Annual report – The yearly audited record of a corporation or a mutual fund’s condition and performance that is distributed to shareholders. Alpha – The amount of return expected from an investment private equity glossary from its inherent value. A round in which the valuation of the company declines relative to the previous round. This might trigger anti-dilution provisions in the investment agreement.

Investment grade bonds – A bond generally considered suitable for purchase by prudent investors. Interest-rate risk – The possibility of a reduction in the value of a security, especially a bond, resulting private equity glossary from a rise in interest rates. Growth stock – Typically a well-known, successful company that is experiencing rapid growth in earnings and revenue, and usually pays little or no dividend.

Federal Reserve Board – The governing board of the Federal Reserve System, it regulates the nation’s money supply by setting the discount rate, tightening or easing the availability of credit in the economy. Exchange privilege – The ability to transfer money from one mutual fund to another within the same fund family. Typically about three weeks before the dividend is paid to shareholders of record. Dividend paid – Amount paid to the shareholder of record a security or mutual fund. Distribution schedule – A tentative distribution schedule of a mutual fund’s dividends and capital gains. Default – Failure of a debtor to make timely payments of interest and principal as they come due or to meet some other provision of a bond indenture.

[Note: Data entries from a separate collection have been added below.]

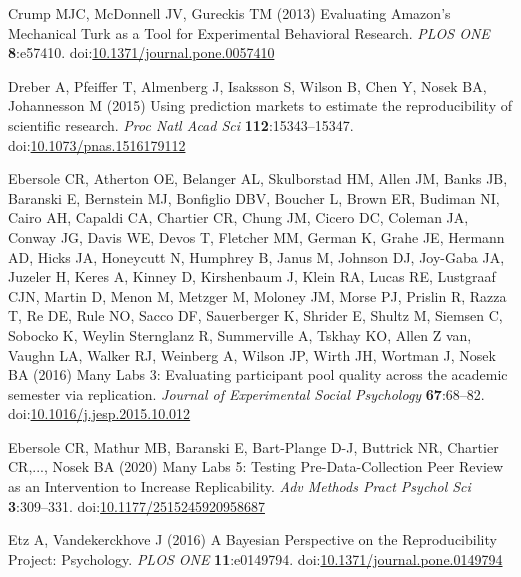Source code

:\documentclass[
  english,
  a4paper,
]{article}
\newlength{\cslhangindent}
\newlength{\cslentryspacingunit} %
\newenvironment{CSLReferences}[2] %
 {%
  \setlength{\parindent}{0pt}
  \ifodd #1
  \let\oldpar\par
  \def\par{\hangindent=\cslhangindent\oldpar}
  \fi
  \setlength{\parskip}{#2\cslentryspacingunit}
 }%
 {}
\begin{document}
\begin{CSLReferences}{1}{0}
\leavevmode{}%
Crump MJC, McDonnell JV, Gureckis TM (2013) Evaluating {Amazon}'s {Mechanical Turk} as a {Tool} for {Experimental Behavioral Research}. \emph{PLOS ONE} \textbf{8}:e57410. doi:\href{https://doi.org/10.1371/journal.pone.0057410}{10.1371/journal.pone.0057410}

\leavevmode{}%
Dreber A, Pfeiffer T, Almenberg J, Isaksson S, Wilson B, Chen Y, Nosek BA, Johannesson M (2015) Using prediction markets to estimate the reproducibility of scientific research. \emph{Proc Natl Acad Sci} \textbf{112}:15343--15347. doi:\href{https://doi.org/10.1073/pnas.1516179112}{10.1073/pnas.1516179112}

\leavevmode{}%
Ebersole CR, Atherton OE, Belanger AL, Skulborstad HM, Allen JM, Banks JB, Baranski E, Bernstein MJ, Bonfiglio DBV, Boucher L, Brown ER, Budiman NI, Cairo AH, Capaldi CA, Chartier CR, Chung JM, Cicero DC, Coleman JA, Conway JG, Davis WE, Devos T, Fletcher MM, German K, Grahe JE, Hermann AD, Hicks JA, Honeycutt N, Humphrey B, Janus M, Johnson DJ, Joy-Gaba JA, Juzeler H, Keres A, Kinney D, Kirshenbaum J, Klein RA, Lucas RE, Lustgraaf CJN, Martin D, Menon M, Metzger M, Moloney JM, Morse PJ, Prislin R, Razza T, Re DE, Rule NO, Sacco DF, Sauerberger K, Shrider E, Shultz M, Siemsen C, Sobocko K, Weylin Sternglanz R, Summerville A, Tskhay KO, Allen Z van, Vaughn LA, Walker RJ, Weinberg A, Wilson JP, Wirth JH, Wortman J, Nosek BA (2016) Many {Labs} 3: {Evaluating} participant pool quality across the academic semester via replication. \emph{Journal of Experimental Social Psychology} \textbf{67}:68--82. doi:\href{https://doi.org/10.1016/j.jesp.2015.10.012}{10.1016/j.jesp.2015.10.012}

\leavevmode{}%
Ebersole CR, Mathur MB, Baranski E, Bart-Plange D-J, Buttrick NR, Chartier CR,..., Nosek BA (2020) Many {Labs} 5: {Testing Pre-Data-Collection Peer Review} as an {Intervention} to {Increase Replicability}. \emph{Adv Methods Pract Psychol Sci} \textbf{3}:309--331. doi:\href{https://doi.org/10.1177/2515245920958687}{10.1177/2515245920958687}

\leavevmode{}%
Etz A, Vandekerckhove J (2016) A {Bayesian Perspective} on the {Reproducibility Project}: {Psychology}. \emph{PLOS ONE} \textbf{11}:e0149794. doi:\href{https://doi.org/10.1371/journal.pone.0149794}{10.1371/journal.pone.0149794}


\end{CSLReferences}
\end{document}
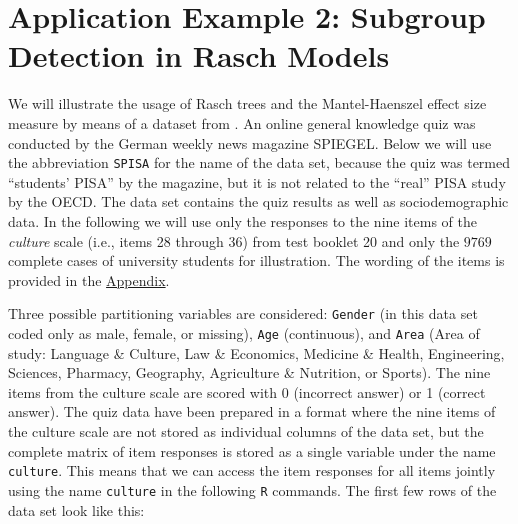\documentclass[doc,floatsintext,natbib]{apa7}
\newcommand{\edc}[1]{\textcolor{blue}{#1}}
\begin{document}






\newpage

\section{Application Example 2: Subgroup Detection in Rasch Models}
\label{sec:TutorialRasch}


We will illustrate the usage of Rasch trees and the Mantel-Haenszel effect size measure by means of a dataset from \citet{SPISA:book}. An online general knowledge quiz was conducted by the German
weekly news magazine SPIEGEL. Below we will use the abbreviation \texttt{SPISA} for the name of the data set, because the quiz was termed ``students' PISA'' by the magazine, but it is not related to the ``real'' PISA study by the OECD. The data set contains the quiz results as well as sociodemographic data. In the following we will use only the responses to the nine items of the \textit{culture} scale (i.e., items 28 through 36) from test booklet 20 and only the $9769$ complete cases of university students for illustration. The wording of the items is provided in the \hyperref[sec:AppendixA]{Appendix}.

Three possible partitioning variables are considered: \texttt{Gender} (in this data set coded only as male, female, or missing), \texttt{Age} (continuous), and \texttt{Area} (Area of study: Language \& Culture, Law \& Economics, Medicine \& Health, Engineering, Sciences, Pharmacy, Geography, Agriculture \& Nutrition, or Sports). The nine items from the culture scale are scored with 0 (incorrect answer) or 1 (correct answer). 
The quiz data have been prepared in a format where the nine items of the culture scale are not stored as individual columns of the data set, but the complete matrix of item responses is stored as a single variable \citep[see][]{raschtree:vignette} under the name \texttt{culture}. This means that we can access the item responses for all items jointly using the name \texttt{culture} in the following \texttt{R} commands. The first few rows of the data set look like this:
\end{document}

  • The realization multiple measures the actual money paid back to investors in a private equity fund.
  • In some cases there is a provision of a portion of pro rata (e.g. 50%) or investors convert to common equity.
  • The realization multiple measures the return that is realized from the investment.
  • Wealthy individuals that invest in startups in their early stages of development or seed round of fundraising.
  • In addition to the above ratios, the fund’s internal rate of return since inception, or SI-IRR, is a common formula that potential private equity investors should recognize.
  • There are two basic types of Price Antidilution Protection; Full Ratchet and Weighted Average.

Only registered broker-dealers are permitted accept commissions or othertransaction-based compensationfor making capital introductions. So-called “finders” or unregisteredplacement agentsthat make capital introductions are not permitted to accept any form oftransaction-based compensationfor capital raising efforts. In most states, issuers have fifteen days from the date of first subscription by an investor in a given state to make a blue sky filing.